In 2016, researchers proposed the possible existence of a ninth planet, for now dubbed “Planet Nine“or Planet X. The planet is estimated to be about 10 times the mass of Earth and to orbit the sun between 300 and 1,000 times farther than the orbit of the Earth.

Scientists have not actually seen Planet Nine. They inferred its existence by its gravitational effects on other objects in the Kuiper Belt, a region at the fringe of the solar system that is home to icy rocks left over from the birth of the solar system. Also called trans-Neptunian objects, these Kuiper Belt objects have highly elliptical or oval orbits that align in the same direction.

Scientists Mike Brown and Konstantin Batygin at the California Institute of Technology in Pasadena described the evidence for Planet Nine in a study published in the Astronomical Journal. The research is based on mathematical models and computer simulations using observations of six other smaller Kuiper Belt Objects with orbits that aligned in a similar matter.

A recent hypothesis proposed September 2019 on the pre-print server arXiv suggests Planet Nine might not be a planet at all. Instead, Jaku Scholtz of Durham University and James Unwin of the University of Illinois at Chicago speculate it could be a primordial black hole that formed soon after the Big Bang and that our solar system later captured, according to Newsweek.
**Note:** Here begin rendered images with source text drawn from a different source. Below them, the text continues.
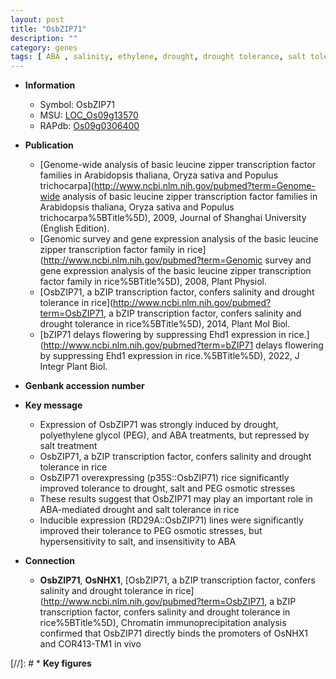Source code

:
 ```yaml
---
layout: post
title: "OsbZIP71"
description: ""
category: genes
tags: [ ABA , salinity, ethylene, drought, drought tolerance, salt tolerance, salt, transcription factor]
---
```


* **Information**  
    + Symbol: OsbZIP71  
    + MSU: [LOC_Os09g13570](http://rice.uga.edu/cgi-bin/ORF_infopage.cgi?orf=LOC_Os09g13570)  
    + RAPdb: [Os09g0306400](https://rapdb.dna.affrc.go.jp/locus/?name=Os09g0306400)  

* **Publication**  
    + [Genome-wide analysis of basic leucine zipper transcription factor families in Arabidopsis thaliana, Oryza sativa and Populus trichocarpa](http://www.ncbi.nlm.nih.gov/pubmed?term=Genome-wide analysis of basic leucine zipper transcription factor families in Arabidopsis thaliana, Oryza sativa and Populus trichocarpa%5BTitle%5D), 2009, Journal of Shanghai University (English Edition).
    + [Genomic survey and gene expression analysis of the basic leucine zipper transcription factor family in rice](http://www.ncbi.nlm.nih.gov/pubmed?term=Genomic survey and gene expression analysis of the basic leucine zipper transcription factor family in rice%5BTitle%5D), 2008, Plant Physiol.
    + [OsbZIP71, a bZIP transcription factor, confers salinity and drought tolerance in rice](http://www.ncbi.nlm.nih.gov/pubmed?term=OsbZIP71, a bZIP transcription factor, confers salinity and drought tolerance in rice%5BTitle%5D), 2014, Plant Mol Biol.
    + [bZIP71 delays flowering by suppressing Ehd1 expression in rice.](http://www.ncbi.nlm.nih.gov/pubmed?term=bZIP71 delays flowering by suppressing Ehd1 expression in rice.%5BTitle%5D), 2022, J Integr Plant Biol.

* **Genbank accession number**  

* **Key message**  
    + Expression of OsbZIP71 was strongly induced by drought, polyethylene glycol (PEG), and ABA treatments, but repressed by salt treatment
    + OsbZIP71, a bZIP transcription factor, confers salinity and drought tolerance in rice
    + OsbZIP71 overexpressing (p35S::OsbZIP71) rice significantly improved tolerance to drought, salt and PEG osmotic stresses
    + These results suggest that OsbZIP71 may play an important role in ABA-mediated drought and salt tolerance in rice
    + Inducible expression (RD29A::OsbZIP71) lines were significantly improved their tolerance to PEG osmotic stresses, but hypersensitivity to salt, and insensitivity to ABA

* **Connection**  
    + __OsbZIP71__, __OsNHX1__, [OsbZIP71, a bZIP transcription factor, confers salinity and drought tolerance in rice](http://www.ncbi.nlm.nih.gov/pubmed?term=OsbZIP71, a bZIP transcription factor, confers salinity and drought tolerance in rice%5BTitle%5D), Chromatin immunoprecipitation analysis confirmed that OsbZIP71 directly binds the promoters of OsNHX1 and COR413-TM1 in vivo

[//]: # * **Key figures**  


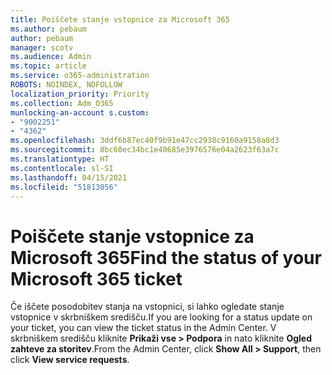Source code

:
 ```yaml
---
title: Poiščete stanje vstopnice za Microsoft 365
ms.author: pebaum
author: pebaum
manager: scotv
ms.audience: Admin
ms.topic: article
ms.service: o365-administration
ROBOTS: NOINDEX, NOFOLLOW
localization_priority: Priority
ms.collection: Adm_O365
munlocking-an-account s.custom:
- "9002251"
- "4362"
ms.openlocfilehash: 3ddf6b87ec40f9b91e47cc2938c9160a9158a8d3
ms.sourcegitcommit: 8bc60ec34bc1e40685e3976576e04a2623f63a7c
ms.translationtype: HT
ms.contentlocale: sl-SI
ms.lasthandoff: 04/15/2021
ms.locfileid: "51813056"
---
```

# <a name="find-the-status-of-your-microsoft-365-ticket"></a><span data-ttu-id="e0a48-102">Poiščete stanje vstopnice za Microsoft 365</span><span class="sxs-lookup"><span data-stu-id="e0a48-102">Find the status of your Microsoft 365 ticket</span></span>

<span data-ttu-id="e0a48-103">Če iščete posodobitev stanja na vstopnici, si lahko ogledate stanje vstopnice v skrbniškem središču.</span><span class="sxs-lookup"><span data-stu-id="e0a48-103">If you are looking for a status update on your ticket, you can view the ticket status in the Admin Center.</span></span> <span data-ttu-id="e0a48-104">V skrbniškem središču kliknite **Prikaži vse > Podpora** in nato kliknite **Ogled zahteve za storitev**.</span><span class="sxs-lookup"><span data-stu-id="e0a48-104">From the Admin Center, click **Show All > Support**, then click **View service requests**.</span></span>
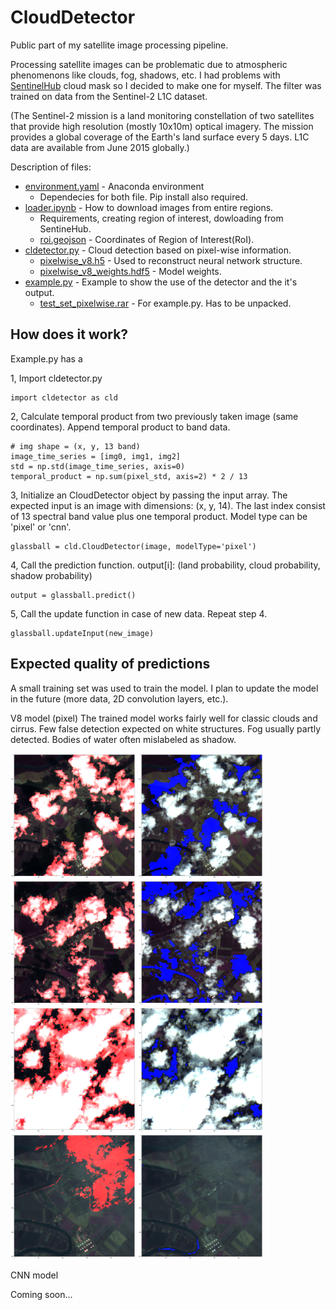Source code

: # CloudDetector

Public part of my satellite image processing pipeline.

Processing satellite images can be problematic due to atmospheric phenomenons like clouds, fog, shadows, etc. I had problems with [SentinelHub](https://www.sentinel-hub.com/) cloud mask so I decided to make one for myself. The filter was trained on data from the Sentinel-2 L1C dataset.

(The Sentinel-2 mission is a land monitoring constellation of two satellites that provide high resolution (mostly 10x10m) optical imagery. The mission provides a global coverage of the Earth's land surface every 5 days. L1C data are available from June 2015 globally.)

Description of files:
* [environment.yaml](environment.yaml) - Anaconda environment
  * Dependecies for both file. Pip install also required.
* [loader.ipynb](loader.ipynb) - How to download images from entire regions.
  * Requirements, creating region of interest, dowloading from SentineHub.
  * [roi.geojson](roi.geojson) - Coordinates of Region of Interest(RoI).
* [cldetector.py](cldetector.py) - Cloud detection based on pixel-wise information.
  * [pixelwise_v8.h5](pixelwise_v8.h5) - Used to reconstruct neural network structure.
  * [pixelwise_v8_weights.hdf5](pixelwise_v8_weights.hdf5) - Model weights.
* [example.py](example.py) - Example to show the use of the detector and the it's output.
  * [test_set_pixelwise.rar](test/test_set_pixelwise.rar) - For example.py. Has to be unpacked.

## How does it work?

Example.py has a 

1, Import cldetector.py
```
import cldetector as cld
```
2, Calculate temporal product from two previously taken image (same coordinates). Append temporal product to band data.
```
# img shape = (x, y, 13 band)
image_time_series = [img0, img1, img2]
std = np.std(image_time_series, axis=0)
temporal_product = np.sum(pixel_std, axis=2) * 2 / 13
```

3, Initialize an CloudDetector object by passing the input array. The expected input is an image with dimensions: (x, y, 14). The last index consist of 13 spectral band value plus one temporal product. Model type can be 'pixel' or 'cnn'.
```
glassball = cld.CloudDetector(image, modelType='pixel')
```
4, Call the prediction function. output[i]: (land probability, cloud probability, shadow probability)
```
output = glassball.predict()
```
5, Call the update function in case of new data. Repeat step 4.
```
glassball.updateInput(new_image)
```

## Expected quality of predictions

A small training set was used to train the model. I plan to update the model in the future (more data, 2D convolution layers, etc.).

V8 model (pixel)
The trained model works fairly well for classic clouds and cirrus. Few false detection expected on white structures. Fog usually partly detected. Bodies of water often mislabeled as shadow.

<img src="results/v8_17_cloud_mask.png" height="200">  <img src="results/v8_17_shadow_mask.png" height="200">
<img src="results/v8_15_cloud_mask.png" height="200">  <img src="results/v8_15_shadow_mask.png" height="200">
<img src="results/v8_14_cloud_mask.png" height="200">  <img src="results/v8_14_shadow_mask.png" height="200">
<img src="results/v8_16_cloud_mask.png" height="200">  <img src="results/v8_16_shadow_mask.png" height="200">

CNN model

Coming soon...

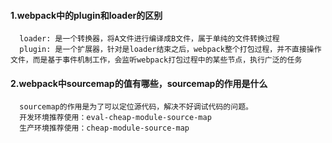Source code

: <!--
 * @Author: your name
 * @Date: 2021-03-14 21:55:16
 * @LastEditTime: 2021-04-06 16:21:59
 * @LastEditors: Please set LastEditors
 * @Description: In User Settings Edit
 * @FilePath: /Front-End-Notebook/webpack.md
-->
#### 1.webpack中的plugin和loader的区别
```
  loader: 是一个转换器，将A文件进行编译成B文件，属于单纯的文件转换过程
  plugin: 是一个扩展器，针对是loader结束之后，webpack整个打包过程，并不直接操作文件，而是基于事件机制工作，会监听webpack打包过程中的某些节点，执行广泛的任务
```

#### 2.webpack中sourcemap的值有哪些，sourcemap的作用是什么
```
  sourcemap的作用是为了可以定位源代码，解决不好调试代码的问题。
  开发环境推荐使用：eval-cheap-module-source-map
  生产环境推荐使用：cheap-module-source-map
```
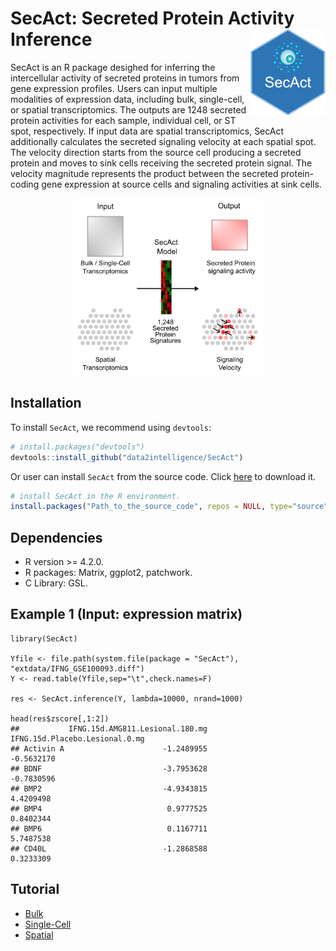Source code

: 
<!-- README.md is generated from README.Rmd. Please edit that file -->

# SecAct: Secreted Protein Activity Inference <img src="man/figures/sticker.png" align="right" alt="" width="120" />

<!-- badges: start -->
<!-- badges: end -->

SecAct is an R package desighed for inferring the intercellular activity
of secreted proteins in tumors from gene expression profiles. Users can
input multiple modalities of expression data, including bulk,
single-cell, or spatial transcriptomics. The outputs are 1248 secreted
protein activities for each sample, individual cell, or ST spot,
respectively. If input data are spatial transcriptomics, SecAct
additionally calculates the secreted signaling velocity at each spatial
spot. The velocity direction starts from the source cell producing a
secreted protein and moves to sink cells receiving the secreted protein
signal. The velocity magnitude represents the product between the
secreted protein-coding gene expression at source cells and signaling
activities at sink cells.

<p align="center">
<img src="man/figures/workflow.png" width="60%"/>
</p>

## Installation

To install `SecAct`, we recommend using `devtools`:

``` r
# install.packages("devtools")
devtools::install_github("data2intelligence/SecAct")
```

Or user can install `SecAct` from the source code. Click
<a href="https://api.github.com/repos/data2intelligence/SecAct/tarball/HEAD" target="_blank">here</a>
to download it.

``` r
# install SecAct in the R environment.
install.packages("Path_to_the_source_code", repos = NULL, type="source")
```

## Dependencies

- R version \>= 4.2.0.
- R packages: Matrix, ggplot2, patchwork.
- C Library: GSL.

## Example 1 (Input: expression matrix)

    library(SecAct)

    Yfile <- file.path(system.file(package = "SecAct"), "extdata/IFNG_GSE100093.diff")
    Y <- read.table(Yfile,sep="\t",check.names=F)

    res <- SecAct.inference(Y, lambda=10000, nrand=1000)

    head(res$zscore[,1:2])
    ##           IFNG.15d.AMG811.Lesional.180.mg IFNG.15d.Placebo.Lesional.0.mg
    ## Activin A                      -1.2489955                     -0.5632170
    ## BDNF                           -3.7953628                     -0.7830596
    ## BMP2                           -4.9343815                      4.4209498
    ## BMP4                            0.9777525                      0.8402344
    ## BMP6                            0.1167711                      5.7487538
    ## CD40L                          -1.2868588                      0.3233309

## Tutorial

- [Bulk](https://data2intelligence.github.io/SecAct/articles/Bulk.html)  
- [Single-Cell](https://data2intelligence.github.io/SecAct/articles/SingleCell.html)
- [Spatial](https://data2intelligence.github.io/SecAct/articles/Spatial.html)
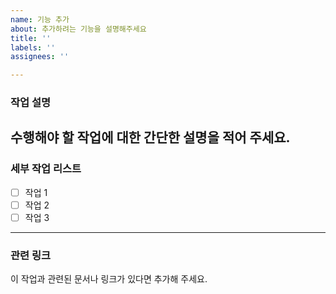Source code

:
 ```yaml
---
name: 기능 추가
about: 추가하려는 기능을 설명해주세요
title: ''
labels: ''
assignees: ''

---
```


### 작업 설명
수행해야 할 작업에 대한 간단한 설명을 적어 주세요.
---
### 세부 작업 리스트
- [ ] 작업 1
- [ ] 작업 2
- [ ] 작업 3
---
### 관련 링크
이 작업과 관련된 문서나 링크가 있다면 추가해 주세요.

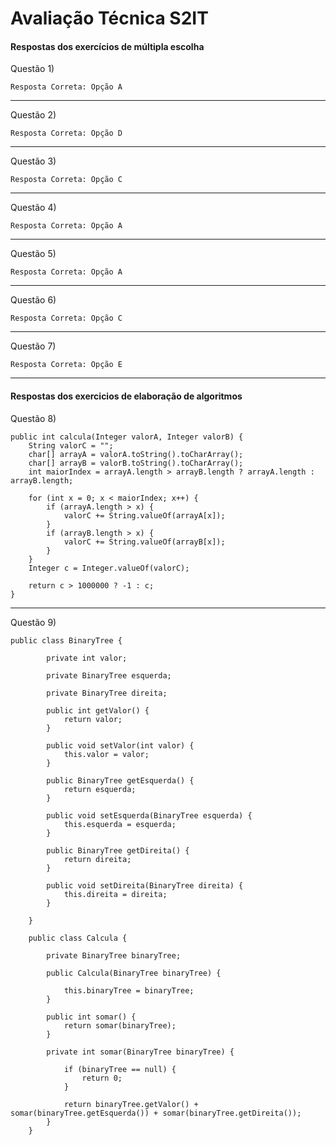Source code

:# Avaliação Técnica S2IT

#### Respostas dos exercícios de múltipla escolha 

Questão 1)

    Resposta Correta: Opção A
-------------------------------------
Questão 2)

    Resposta Correta: Opção D
--------------------------------------
Questão 3)

    Resposta Correta: Opção C
--------------------------------------
Questão 4)

    Resposta Correta: Opção A 
--------------------------------------
Questão 5)

    Resposta Correta: Opção A 
--------------------------------------
Questão 6)

    Resposta Correta: Opção C
--------------------------------------
Questão 7)

    Resposta Correta: Opção E
--------------------------------------

#### Respostas dos exercicios de elaboração de algoritmos  

Questão 8)

```
public int calcula(Integer valorA, Integer valorB) {
	String valorC = "";
    char[] arrayA = valorA.toString().toCharArray();
    char[] arrayB = valorB.toString().toCharArray();
    int maiorIndex = arrayA.length > arrayB.length ? arrayA.length : arrayB.length;
    
    for (int x = 0; x < maiorIndex; x++) {
        if (arrayA.length > x) {
        	valorC += String.valueOf(arrayA[x]);
        }
        if (arrayB.length > x) {
        	valorC += String.valueOf(arrayB[x]);
        }
    }
    Integer c = Integer.valueOf(valorC);
    
    return c > 1000000 ? -1 : c;
}
```
    
--------------------------------------

Questão 9)

```
public class BinaryTree {

	    private int valor;

	    private BinaryTree esquerda;

	    private BinaryTree direita;

		public int getValor() {
			return valor;
		}

		public void setValor(int valor) {
			this.valor = valor;
		}

		public BinaryTree getEsquerda() {
			return esquerda;
		}

		public void setEsquerda(BinaryTree esquerda) {
			this.esquerda = esquerda;
		}

		public BinaryTree getDireita() {
			return direita;
		}

		public void setDireita(BinaryTree direita) {
			this.direita = direita;
		}

	}
	
	public class Calcula {

	    private BinaryTree binaryTree;

	    public Calcula(BinaryTree binaryTree) {
	    	
	        this.binaryTree = binaryTree;
	    }

	    public int somar() {
	        return somar(binaryTree);
	    }

	    private int somar(BinaryTree binaryTree) {

	        if (binaryTree == null) {
	            return 0;
	        }

	        return binaryTree.getValor() + somar(binaryTree.getEsquerda()) + somar(binaryTree.getDireita());
	    }
	}
```
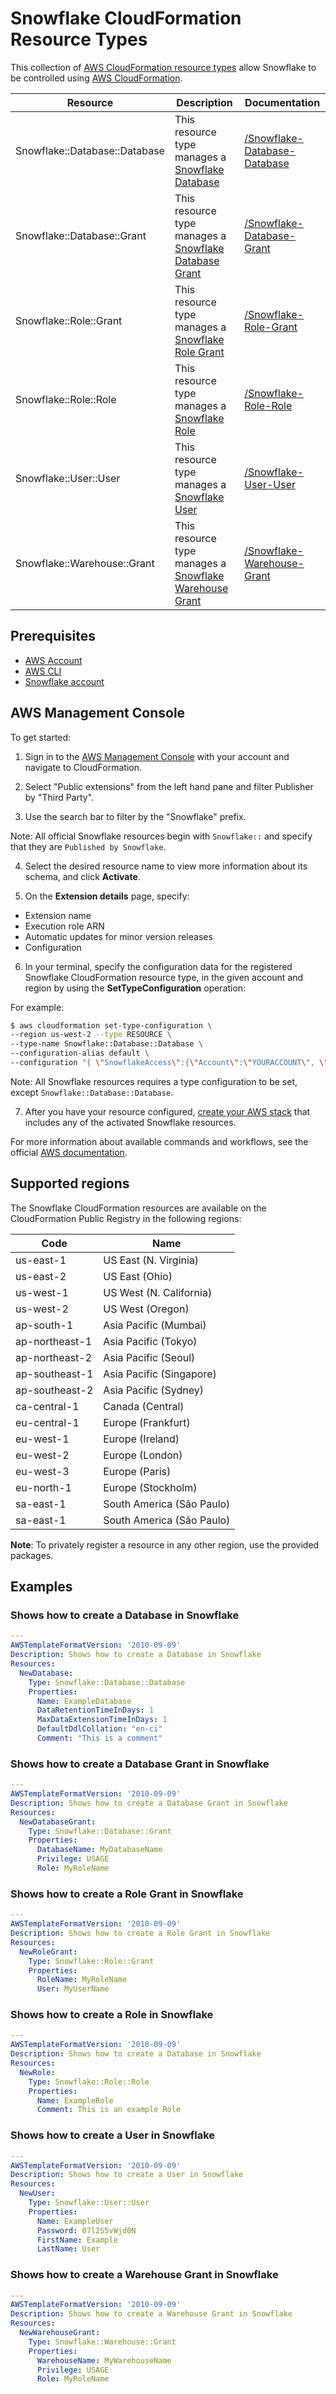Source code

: # Snowflake CloudFormation Resource Types

This collection of [AWS CloudFormation resource types][1] allow Snowflake to be controlled using [AWS CloudFormation][2].

| Resource                      | Description                                                  | Documentation                      |
|-------------------------------|--------------------------------------------------------------|------------------------------------|
| Snowflake::Database::Database | This resource type manages a [Snowflake Database][10]        | [/Snowflake-Database-Database][11] |
| Snowflake::Database::Grant    | This resource type manages a [Snowflake Database Grant][12]  | [/Snowflake-Database-Grant][13]    |
| Snowflake::Role::Grant        | This resource type manages a [Snowflake Role Grant][14]      | [/Snowflake-Role-Grant][15]        |
| Snowflake::Role::Role         | This resource type manages a [Snowflake Role][16]            | [/Snowflake-Role-Role][17]         |
| Snowflake::User::User         | This resource type manages a [Snowflake User][18]            | [/Snowflake-User-User][19]         |
| Snowflake::Warehouse::Grant   | This resource type manages a [Snowflake Warehouse Grant][20] | [/Snowflake-Warehouse-Grant][21]   |

## Prerequisites
* [AWS Account][3]
* [AWS CLI][4]
* [Snowflake account][22] 

## AWS Management Console

To get started:

1. Sign in to the [AWS Management Console][5] with your account and navigate to CloudFormation.

2. Select "Public extensions" from the left hand pane and filter Publisher by "Third Party".

3. Use the search bar to filter by the "Snowflake" prefix.

Note: All official Snowflake resources begin with `Snowflake::` and specify that they are `Published by Snowflake`.

4. Select the desired resource name to view more information about its schema, and click **Activate**.

5. On the **Extension details** page, specify:
- Extension name
- Execution role ARN
- Automatic updates for minor version releases
- Configuration

6. In your terminal, specify the configuration data for the registered Snowflake CloudFormation resource type, in the given account and region by using the **SetTypeConfiguration** operation:

For example:

  ```Bash
  $ aws cloudformation set-type-configuration \
  --region us-west-2 --type RESOURCE \
  --type-name Snowflake::Database::Database \
  --configuration-alias default \
  --configuration "{ \"SnowflakeAccess\":{\"Account\":\"YOURACCOUNT\", \"Username\":\"YOURUSERNAME\", \"Password\":\"YOURPASSWORD\"}}"
  ```

Note: All Snowflake resources requires a type configuration to be set, except `Snowflake::Database::Database`.

7. After you have your resource configured, [create your AWS stack][6] that includes any of the activated Snowflake resources.

For more information about available commands and workflows, see the official [AWS documentation][7].

## Supported regions

The Snowflake CloudFormation resources are available on the CloudFormation Public Registry in the following regions:

| Code            | Name                      |
|-----------------|---------------------------|
| us-east-1       | US East (N. Virginia)     |
| us-east-2       | US East (Ohio)            |
| us-west-1       | US West (N. California)   |
| us-west-2       | US West (Oregon)          |
| ap-south-1      | Asia Pacific (Mumbai)     |
| ap-northeast-1  | Asia Pacific (Tokyo)      |
| ap-northeast-2  | Asia Pacific (Seoul)      |
| ap-southeast-1  | Asia Pacific (Singapore)  |
| ap-southeast-2  | Asia Pacific (Sydney)     |
| ca-central-1    | Canada (Central)          |
| eu-central-1    | Europe (Frankfurt)        |
| eu-west-1       | Europe (Ireland)          |
| eu-west-2       | Europe (London)           |
| eu-west-3       | Europe (Paris)            |
| eu-north-1      | Europe (Stockholm)        |
| sa-east-1       | South America (São Paulo) |
| sa-east-1       | South America (São Paulo) |

**Note**: To privately register a resource in any other region, use the provided packages.

## Examples

### Shows how to create a Database in Snowflake
```yaml
---
AWSTemplateFormatVersion: '2010-09-09'
Description: Shows how to create a Database in Snowflake
Resources:
  NewDatabase:
    Type: Snowflake::Database::Database
    Properties:
      Name: ExampleDatabase
      DataRetentionTimeInDays: 1
      MaxDataExtensionTimeInDays: 1
      DefaultDdlCollation: "en-ci"
      Comment: "This is a comment"
```

### Shows how to create a Database Grant in Snowflake
```yaml
---
AWSTemplateFormatVersion: '2010-09-09'
Description: Shows how to create a Database Grant in Snowflake
Resources:
  NewDatabaseGrant:
    Type: Snowflake::Database::Grant
    Properties:
      DatabaseName: MyDatabaseName
      Privilege: USAGE
      Role: MyRoleName
```

### Shows how to create a Role Grant in Snowflake
```yaml
---
AWSTemplateFormatVersion: '2010-09-09'
Description: Shows how to create a Role Grant in Snowflake
Resources:
  NewRoleGrant:
    Type: Snowflake::Role::Grant
    Properties:
      RoleName: MyRoleName
      User: MyUserName
```

### Shows how to create a Role in Snowflake
```yaml
---
AWSTemplateFormatVersion: '2010-09-09'
Description: Shows how to create a Database in Snowflake
Resources:
  NewRole:
    Type: Snowflake::Role::Role
    Properties:
      Name: ExampleRole
      Comment: This is an example Role
```

### Shows how to create a User in Snowflake
```yaml
---
AWSTemplateFormatVersion: '2010-09-09'
Description: Shows how to create a User in Snowflake
Resources:
  NewUser:
    Type: Snowflake::User::User
    Properties:
      Name: ExampleUser
      Password: 07l2S5vWjd0N
      FirstName: Example
      LastName: User
```

### Shows how to create a Warehouse Grant in Snowflake
```yaml
---
AWSTemplateFormatVersion: '2010-09-09'
Description: Shows how to create a Warehouse Grant in Snowflake
Resources:
  NewWarehouseGrant:
    Type: Snowflake::Warehouse::Grant
    Properties:
      WarehouseName: MyWarehouseName
      Privilege: USAGE
      Role: MyRoleName
```

[1]: https://docs.aws.amazon.com/cloudformation-cli/latest/userguide/resource-types.html
[2]: https://docs.aws.amazon.com/AWSCloudFormation/latest/UserGuide/Welcome.html
[3]: https://aws.amazon.com/account/
[4]: https://aws.amazon.com/cli/
[5]: https://aws.amazon.com/console/
[6]: https://console.aws.amazon.com/cloudformation/home
[7]: https://docs.aws.amazon.com/AWSCloudFormation/latest/UserGuide/registry.html

[10]: https://docs.snowflake.com/en/user-guide/intro-key-concepts.html#database-storage
[11]: ./Snowflake-Database-Database/
[12]: https://docs.snowflake.com/en/sql-reference/sql/grant-privilege.html
[13]: ./Snowflake-Database-Grant/
[14]: https://docs.snowflake.com/en/sql-reference/sql/grant-privilege.html
[15]: ./Snowflake-Role-Grant/
[16]: https://docs.snowflake.com/en/sql-reference/sql/show-roles.html
[17]: ./Snowflake-Role-Role/
[18]: https://docs.snowflake.com/en/user-guide/intro-key-concepts.html#database-storage
[19]: ./Snowflake-User-User/
[20]: https://docs.snowflake.com/en/sql-reference/sql/grant-privilege.html
[21]: ./Snowflake-Warehouse-Grant/

[22]: https://snowflake.com/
Unlike black holes that form from the collapse of giant stars, primordial black holes are thought to have formed from gravitational perturbations less than a second after the Big Bang, and this one would be so small (5 centimeters in diameter) that it would be challenging to detect.

Additional resources:

Learn more about Planet X from NASA.Read more about recent discoveries about the planets and their moons at the European Space Agency.See spectacular images of Mercury from NASA and Johns Hopkins University Applied Physics Lab’s MESSENGER mission , which ended April 2015, of Jupiter from NASA’s Juno mission and of Saturn from NASA’s Cassini-Huygens mission , which ended September 2017.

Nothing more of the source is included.